The invention uses the double-light fusion modules with different structures and the same output in the training step and the reasoning step, and utilizes the re-parameterization technology to achieve better balance between speed and precision.

The invention is explained in detail as follows:

one, dual light fusion module:

in order to further improve the long-term target tracking effect in extreme illumination and severe weather scenes such as rain, snow and the like, and in consideration of the physical complementary characteristics of visible light and thermal infrared, the invention adopts a visible light-thermal infrared image pair as input and introduces a dual-light fusion module to fuse the bimodal characteristics of visible light and thermal infrared for other modules in the algorithm.

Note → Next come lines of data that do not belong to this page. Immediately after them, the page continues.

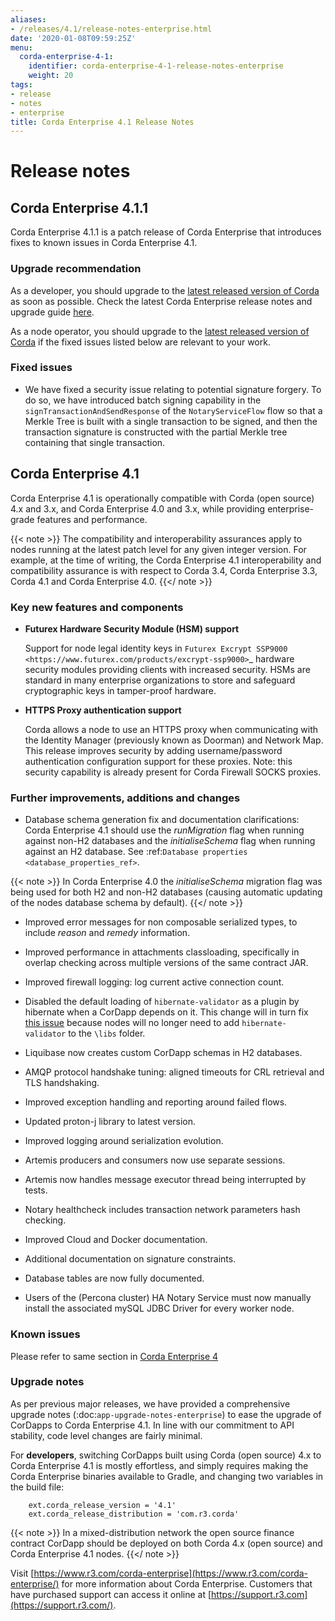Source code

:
 ```yaml
---
aliases:
- /releases/4.1/release-notes-enterprise.html
date: '2020-01-08T09:59:25Z'
menu:
  corda-enterprise-4-1:
    identifier: corda-enterprise-4-1-release-notes-enterprise
    weight: 20
tags:
- release
- notes
- enterprise
title: Corda Enterprise 4.1 Release Notes
---
```


# Release notes

## Corda Enterprise 4.1.1

Corda Enterprise 4.1.1 is a patch release of Corda Enterprise that introduces fixes to known issues in Corda Enterprise 4.1.

### Upgrade recommendation

As a developer, you should upgrade to the [latest released version of Corda](https://docs.corda.net/docs/corda-enterprise/index.html) as soon as possible. Check the latest Corda Enterprise release notes and upgrade guide [here](https://docs.corda.net/docs/corda-enterprise/release-notes-index.html).

As a node operator, you should upgrade to the [latest released version of Corda](https://docs.corda.net/docs/corda-enterprise/index.html) if the fixed issues listed below are relevant to your work.

### Fixed issues

* We have fixed a security issue relating to potential signature forgery. To do so, we have introduced batch signing capability in the `signTransactionAndSendResponse` of the `NotaryServiceFlow` flow so that a Merkle Tree is built with a single transaction to be signed, and then the transaction signature is constructed with the partial Merkle tree containing that single transaction.


## Corda Enterprise 4.1

Corda Enterprise 4.1 is operationally compatible with Corda (open source) 4.x and 3.x, and Corda Enterprise 4.0 and 3.x, while providing enterprise-grade features and performance.

{{< note >}}
The compatibility and interoperability assurances apply to nodes running at the latest patch level for any given integer version.
For example, at the time of writing, the Corda Enterprise 4.1 interoperability and compatibility assurance is with respect to Corda 3.4, Corda Enterprise 3.3, Corda 4.1 and Corda Enterprise 4.0.
{{</ note >}}


### Key new features and components


* **Futurex Hardware Security Module (HSM) support**

  Support for node legal identity keys in `Futurex Excrypt SSP9000 <https://www.futurex.com/products/excrypt-ssp9000>`_ hardware security
  modules providing clients with increased security.
  HSMs are standard in many enterprise organizations to store and safeguard cryptographic keys in tamper-proof hardware.

* **HTTPS Proxy authentication support**

  Corda allows a node to use an HTTPS proxy when communicating with the Identity Manager (previously known as Doorman) and Network Map.
  This release improves security by adding username/password authentication configuration support for these proxies.
  Note: this security capability is already present for Corda Firewall SOCKS proxies.

### Further improvements, additions and changes

* Database schema generation fix and documentation clarifications: Corda Enterprise 4.1 should use the *runMigration* flag when running against non-H2
  databases and the *initialiseSchema* flag when running against an H2 database. See :ref:`Database properties <database_properties_ref>`.


{{< note >}}
In Corda Enterprise 4.0 the *initialiseSchema* migration flag was being used for both H2 and non-H2 databases (causing automatic updating
of the nodes database schema by default).
{{</ note >}}

* Improved error messages for non composable serialized types, to include *reason* and *remedy* information.

* Improved performance in attachments classloading, specifically in overlap checking across multiple versions of the same contract JAR.

* Improved firewall logging: log current active connection count.

* Disabled the default loading of `hibernate-validator` as a plugin by hibernate when a CorDapp depends on it. This change will in turn fix [this issue](https://github.com/corda/corda/issues/4444) because nodes will no longer need to add `hibernate-validator` to the `\libs` folder.

* Liquibase now creates custom CorDapp schemas in H2 databases.

* AMQP protocol handshake tuning: aligned timeouts for CRL retrieval and TLS handshaking.

* Improved exception handling and reporting around failed flows.

* Updated proton-j library to latest version.

* Improved logging around serialization evolution.

* Artemis producers and consumers now use separate sessions.

* Artemis now handles message executor thread being interrupted by tests.

* Notary healthcheck includes transaction network parameters hash checking.

* Improved Cloud and Docker documentation.

* Additional documentation on signature constraints.

* Database tables are now fully documented.

* Users of the (Percona cluster) HA Notary Service must now manually install the associated mySQL JDBC Driver for every worker node.

### Known issues


Please refer to same section in [Corda Enterprise 4](https://docs.corda.net/docs/corda-enterprise/4.0/release-notes-enterprise.html)

### Upgrade notes

As per previous major releases, we have provided a comprehensive upgrade notes (:doc:`app-upgrade-notes-enterprise`) to ease the upgrade
of CorDapps to Corda Enterprise 4.1. In line with our commitment to API stability, code level changes are fairly minimal.

For **developers**, switching CorDapps built using Corda (open source) 4.x to Corda Enterprise 4.1 is mostly effortless,
and simply requires making the Corda Enterprise binaries available to Gradle, and changing two variables in the build file:

```shell
    ext.corda_release_version = '4.1'
    ext.corda_release_distribution = 'com.r3.corda'
```

{{< note >}}
In a mixed-distribution network the open source finance contract CorDapp should be deployed on both Corda 4.x (open source) and Corda Enterprise 4.1 nodes.
{{</ note >}}

Visit [https://www.r3.com/corda-enterprise](https://www.r3.com/corda-enterprise/) for more information about Corda Enterprise.
Customers that have purchased support can access it online at  [https://support.r3.com](https://support.r3.com/).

The dual optical fusion module is shown in fig. 4, and is composed of a dual-stream convolution network, wherein the dual-stream convolution network has different coupling rates (indicated by numbers of the shared part of each feature layer in fig. 4) in different convolution layers, and the coupling rate is gradually increased along with the increase of the network depth. Through coupled convolution kernels, the model can extract common features of the two modes of visible light and thermal infrared, and through uncoupled convolution kernels, private features of the visible light/thermal infrared images can be extracted respectively. The features extracted by the double-flow convolution network are input into a channel attention module for fusion.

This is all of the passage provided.